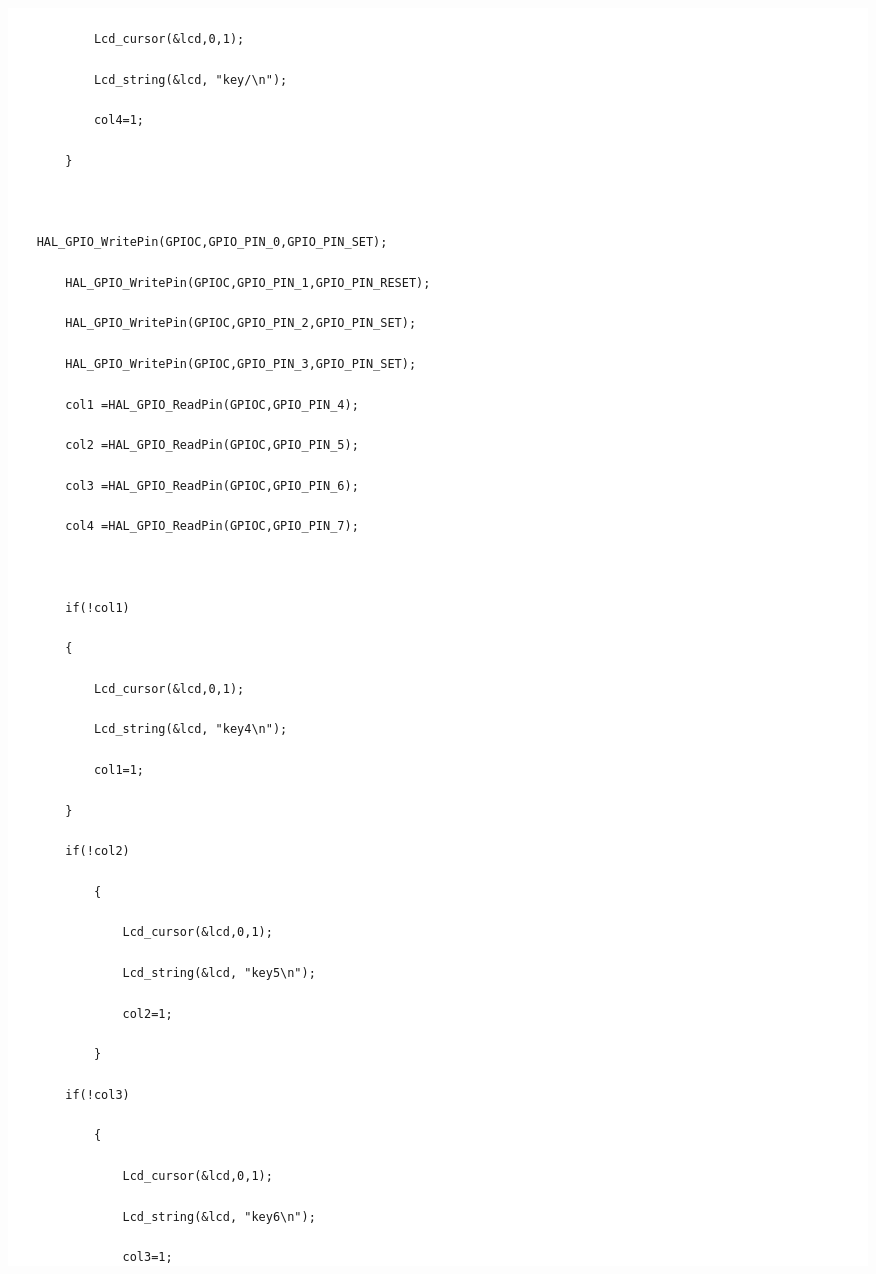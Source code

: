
 ```

			Lcd_cursor(&lcd,0,1);

			Lcd_string(&lcd, "key/\n");

			col4=1;

		}



	HAL_GPIO_WritePin(GPIOC,GPIO_PIN_0,GPIO_PIN_SET);

		HAL_GPIO_WritePin(GPIOC,GPIO_PIN_1,GPIO_PIN_RESET);

		HAL_GPIO_WritePin(GPIOC,GPIO_PIN_2,GPIO_PIN_SET);

		HAL_GPIO_WritePin(GPIOC,GPIO_PIN_3,GPIO_PIN_SET);

		col1 =HAL_GPIO_ReadPin(GPIOC,GPIO_PIN_4);

		col2 =HAL_GPIO_ReadPin(GPIOC,GPIO_PIN_5);

		col3 =HAL_GPIO_ReadPin(GPIOC,GPIO_PIN_6);

		col4 =HAL_GPIO_ReadPin(GPIOC,GPIO_PIN_7);



		if(!col1)

		{

			Lcd_cursor(&lcd,0,1);

			Lcd_string(&lcd, "key4\n");

			col1=1;

		}

		if(!col2)

			{

				Lcd_cursor(&lcd,0,1);

				Lcd_string(&lcd, "key5\n");

				col2=1;

			}

		if(!col3)

			{

				Lcd_cursor(&lcd,0,1);

				Lcd_string(&lcd, "key6\n");

				col3=1;

```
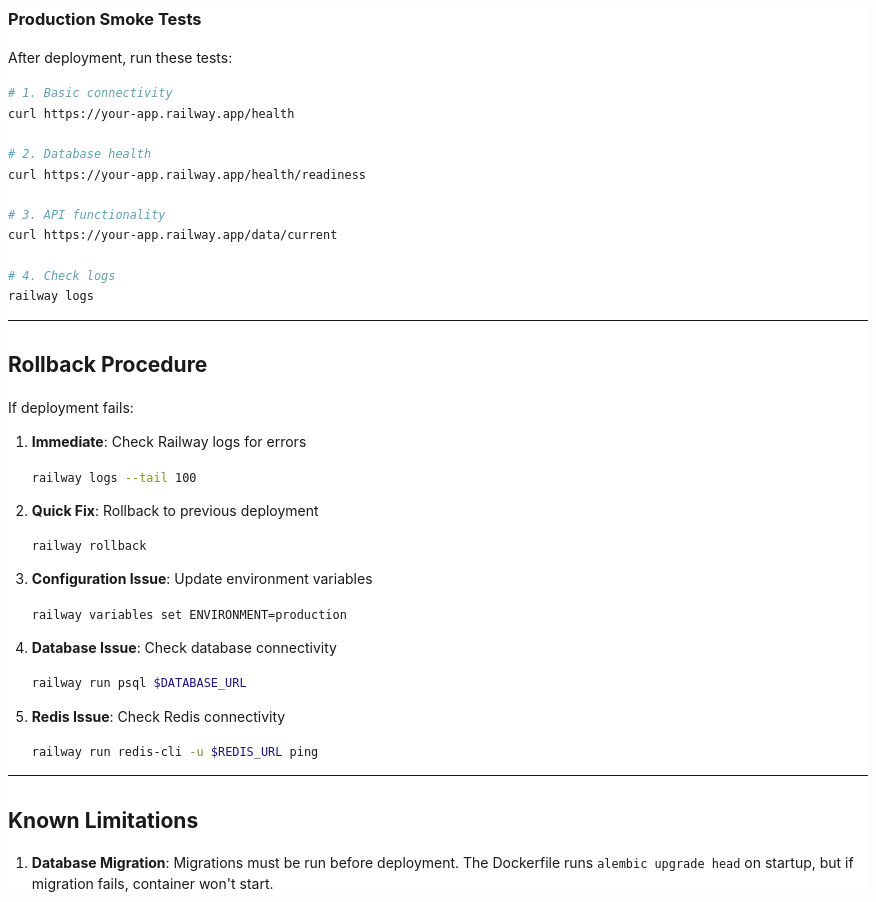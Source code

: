 ### Production Smoke Tests

After deployment, run these tests:

```bash
# 1. Basic connectivity
curl https://your-app.railway.app/health

# 2. Database health
curl https://your-app.railway.app/health/readiness

# 3. API functionality
curl https://your-app.railway.app/data/current

# 4. Check logs
railway logs
```

---

## Rollback Procedure

If deployment fails:

1. **Immediate**: Check Railway logs for errors
   ```bash
   railway logs --tail 100
   ```

2. **Quick Fix**: Rollback to previous deployment
   ```bash
   railway rollback
   ```

3. **Configuration Issue**: Update environment variables
   ```bash
   railway variables set ENVIRONMENT=production
   ```

4. **Database Issue**: Check database connectivity
   ```bash
   railway run psql $DATABASE_URL
   ```

5. **Redis Issue**: Check Redis connectivity
   ```bash
   railway run redis-cli -u $REDIS_URL ping
   ```

---

## Known Limitations

1. **Database Migration**: Migrations must be run before deployment. The Dockerfile runs `alembic upgrade head` on startup, but if migration fails, container won't start.
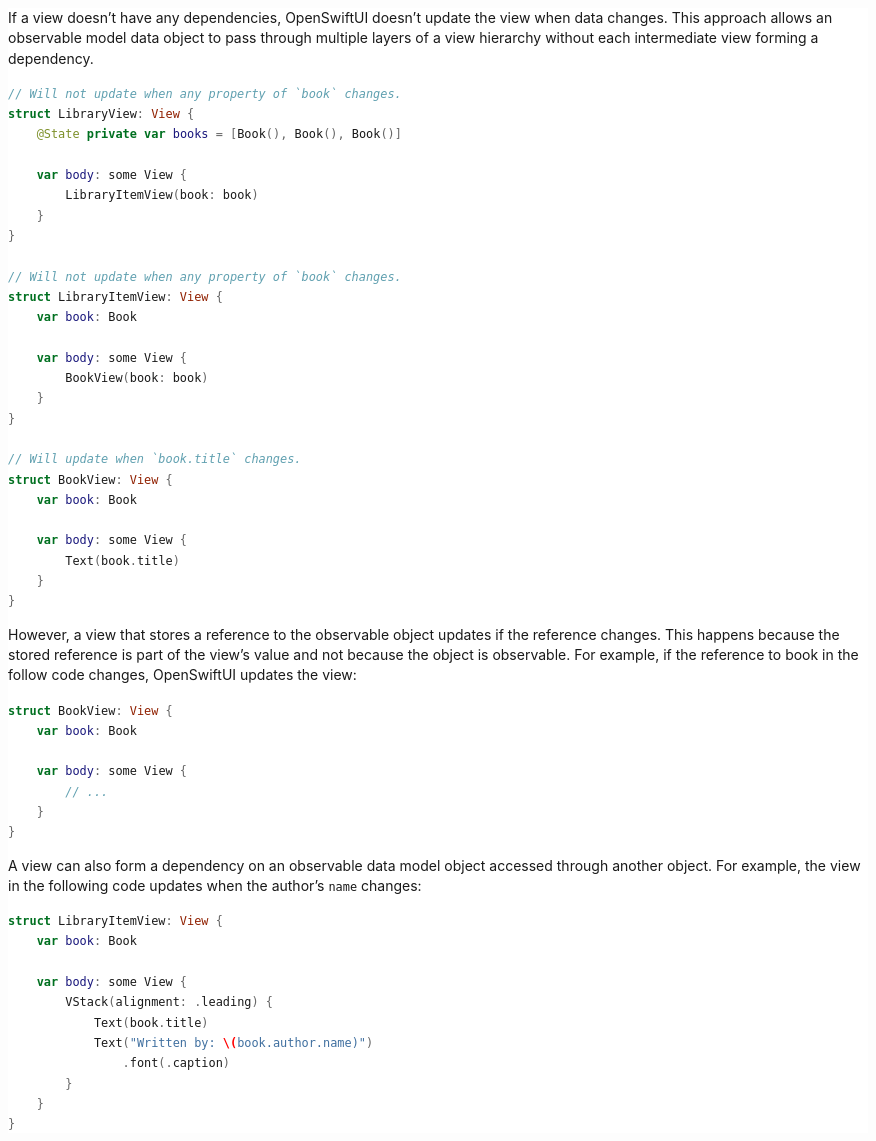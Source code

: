 If a view doesn’t have any dependencies, OpenSwiftUI doesn’t update the view
when data changes. This approach allows an observable model data object to pass
through multiple layers of a view hierarchy without each intermediate view
forming a dependency.

```swift
// Will not update when any property of `book` changes.
struct LibraryView: View {
    @State private var books = [Book(), Book(), Book()]
    
    var body: some View {
        LibraryItemView(book: book)
    }
}

// Will not update when any property of `book` changes.
struct LibraryItemView: View {
    var book: Book
    
    var body: some View {
        BookView(book: book)
    }
}

// Will update when `book.title` changes.
struct BookView: View {
    var book: Book
    
    var body: some View {
        Text(book.title)
    }
}
```

However, a view that stores a reference to the observable object updates if the
reference changes. This happens because the stored reference is part of the
view’s value and not because the object is observable. For example, if the
reference to book in the follow code changes, OpenSwiftUI updates the view:

```swift
struct BookView: View {
    var book: Book
    
    var body: some View {
        // ...
    }
}
```

A view can also form a dependency on an observable data model object accessed
through another object. For example, the view in the following code updates when
the author’s `name` changes:

```swift
struct LibraryItemView: View {
    var book: Book
    
    var body: some View {
        VStack(alignment: .leading) {
            Text(book.title)
            Text("Written by: \(book.author.name)")
                .font(.caption)
        }
    }
}
```
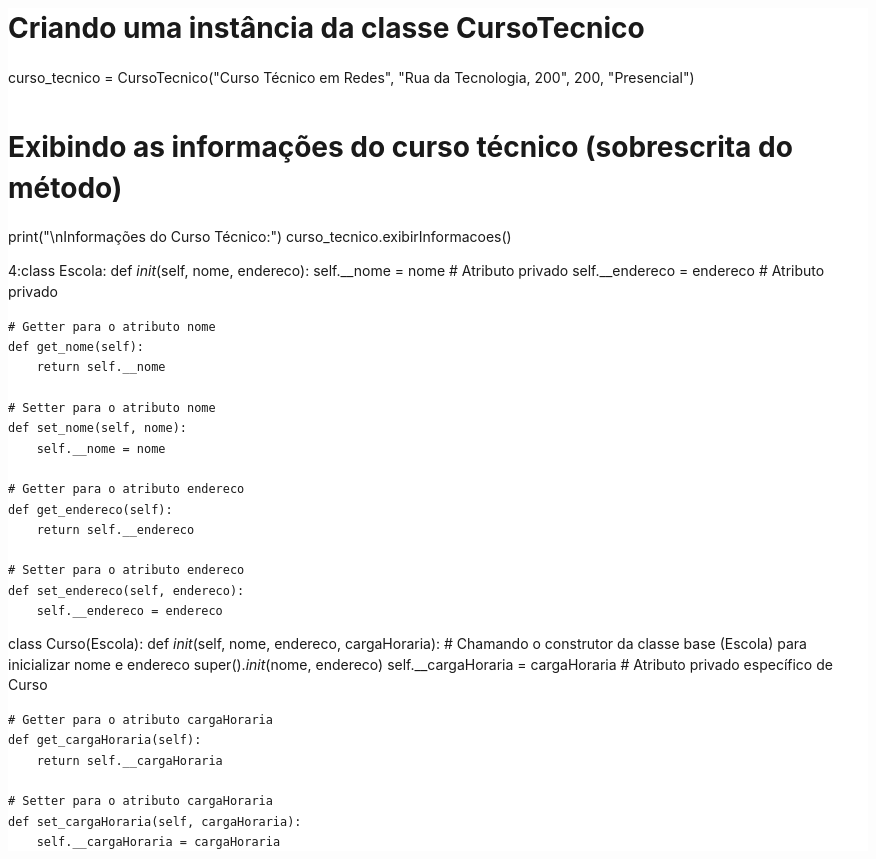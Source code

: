 # Criando uma instância da classe CursoTecnico
curso_tecnico = CursoTecnico("Curso Técnico em Redes", "Rua da Tecnologia, 200", 200, "Presencial")

# Exibindo as informações do curso técnico (sobrescrita do método)
print("\nInformações do Curso Técnico:")
curso_tecnico.exibirInformacoes()

4:class Escola:
    def _init_(self, nome, endereco):
        self.__nome = nome  # Atributo privado
        self.__endereco = endereco  # Atributo privado

    # Getter para o atributo nome
    def get_nome(self):
        return self.__nome

    # Setter para o atributo nome
    def set_nome(self, nome):
        self.__nome = nome

    # Getter para o atributo endereco
    def get_endereco(self):
        return self.__endereco

    # Setter para o atributo endereco
    def set_endereco(self, endereco):
        self.__endereco = endereco
class Curso(Escola):
    def _init_(self, nome, endereco, cargaHoraria):
        # Chamando o construtor da classe base (Escola) para inicializar nome e endereco
        super()._init_(nome, endereco)
        self.__cargaHoraria = cargaHoraria  # Atributo privado específico de Curso

    # Getter para o atributo cargaHoraria
    def get_cargaHoraria(self):
        return self.__cargaHoraria

    # Setter para o atributo cargaHoraria
    def set_cargaHoraria(self, cargaHoraria):
        self.__cargaHoraria = cargaHoraria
________________________
§ TASK DIRECTIONS
Print all entries exactly; skip the pictures.

§ TASK SOLUTION
Source code

:
 ```

			Lcd_cursor(&lcd,0,1);

			Lcd_string(&lcd, "key/\n");

			col4=1;

		}



	HAL_GPIO_WritePin(GPIOC,GPIO_PIN_0,GPIO_PIN_SET);

		HAL_GPIO_WritePin(GPIOC,GPIO_PIN_1,GPIO_PIN_RESET);

		HAL_GPIO_WritePin(GPIOC,GPIO_PIN_2,GPIO_PIN_SET);

		HAL_GPIO_WritePin(GPIOC,GPIO_PIN_3,GPIO_PIN_SET);

		col1 =HAL_GPIO_ReadPin(GPIOC,GPIO_PIN_4);

		col2 =HAL_GPIO_ReadPin(GPIOC,GPIO_PIN_5);

		col3 =HAL_GPIO_ReadPin(GPIOC,GPIO_PIN_6);

		col4 =HAL_GPIO_ReadPin(GPIOC,GPIO_PIN_7);



		if(!col1)

		{

			Lcd_cursor(&lcd,0,1);

			Lcd_string(&lcd, "key4\n");

			col1=1;

		}

		if(!col2)

			{

				Lcd_cursor(&lcd,0,1);

				Lcd_string(&lcd, "key5\n");

				col2=1;

			}

		if(!col3)

			{

				Lcd_cursor(&lcd,0,1);

				Lcd_string(&lcd, "key6\n");

				col3=1;

```
Source code

: ### Production Smoke Tests

After deployment, run these tests:

```bash
# 1. Basic connectivity
curl https://your-app.railway.app/health

# 2. Database health
curl https://your-app.railway.app/health/readiness

# 3. API functionality
curl https://your-app.railway.app/data/current

# 4. Check logs
railway logs
```

---

## Rollback Procedure

If deployment fails:

1. **Immediate**: Check Railway logs for errors
   ```bash
   railway logs --tail 100
   ```

2. **Quick Fix**: Rollback to previous deployment
   ```bash
   railway rollback
   ```

3. **Configuration Issue**: Update environment variables
   ```bash
   railway variables set ENVIRONMENT=production
   ```

4. **Database Issue**: Check database connectivity
   ```bash
   railway run psql $DATABASE_URL
   ```

5. **Redis Issue**: Check Redis connectivity
   ```bash
   railway run redis-cli -u $REDIS_URL ping
   ```

---

## Known Limitations

1. **Database Migration**: Migrations must be run before deployment. The Dockerfile runs `alembic upgrade head` on startup, but if migration fails, container won't start.
Source code

: If a view doesn’t have any dependencies, OpenSwiftUI doesn’t update the view
when data changes. This approach allows an observable model data object to pass
through multiple layers of a view hierarchy without each intermediate view
forming a dependency.

```swift
// Will not update when any property of `book` changes.
struct LibraryView: View {
    @State private var books = [Book(), Book(), Book()]
    
    var body: some View {
        LibraryItemView(book: book)
    }
}

// Will not update when any property of `book` changes.
struct LibraryItemView: View {
    var book: Book
    
    var body: some View {
        BookView(book: book)
    }
}

// Will update when `book.title` changes.
struct BookView: View {
    var book: Book
    
    var body: some View {
        Text(book.title)
    }
}
```

However, a view that stores a reference to the observable object updates if the
reference changes. This happens because the stored reference is part of the
view’s value and not because the object is observable. For example, if the
reference to book in the follow code changes, OpenSwiftUI updates the view:

```swift
struct BookView: View {
    var book: Book
    
    var body: some View {
        // ...
    }
}
```

A view can also form a dependency on an observable data model object accessed
through another object. For example, the view in the following code updates when
the author’s `name` changes:

```swift
struct LibraryItemView: View {
    var book: Book
    
    var body: some View {
        VStack(alignment: .leading) {
            Text(book.title)
            Text("Written by: \(book.author.name)")
                .font(.caption)
        }
    }
}
```
Source code

: # Criando uma instância da classe CursoTecnico
curso_tecnico = CursoTecnico("Curso Técnico em Redes", "Rua da Tecnologia, 200", 200, "Presencial")

# Exibindo as informações do curso técnico (sobrescrita do método)
print("\nInformações do Curso Técnico:")
curso_tecnico.exibirInformacoes()

4:class Escola:
    def _init_(self, nome, endereco):
        self.__nome = nome  # Atributo privado
        self.__endereco = endereco  # Atributo privado

    # Getter para o atributo nome
    def get_nome(self):
        return self.__nome

    # Setter para o atributo nome
    def set_nome(self, nome):
        self.__nome = nome

    # Getter para o atributo endereco
    def get_endereco(self):
        return self.__endereco

    # Setter para o atributo endereco
    def set_endereco(self, endereco):
        self.__endereco = endereco
class Curso(Escola):
    def _init_(self, nome, endereco, cargaHoraria):
        # Chamando o construtor da classe base (Escola) para inicializar nome e endereco
        super()._init_(nome, endereco)
        self.__cargaHoraria = cargaHoraria  # Atributo privado específico de Curso

    # Getter para o atributo cargaHoraria
    def get_cargaHoraria(self):
        return self.__cargaHoraria

    # Setter para o atributo cargaHoraria
    def set_cargaHoraria(self, cargaHoraria):
        self.__cargaHoraria = cargaHoraria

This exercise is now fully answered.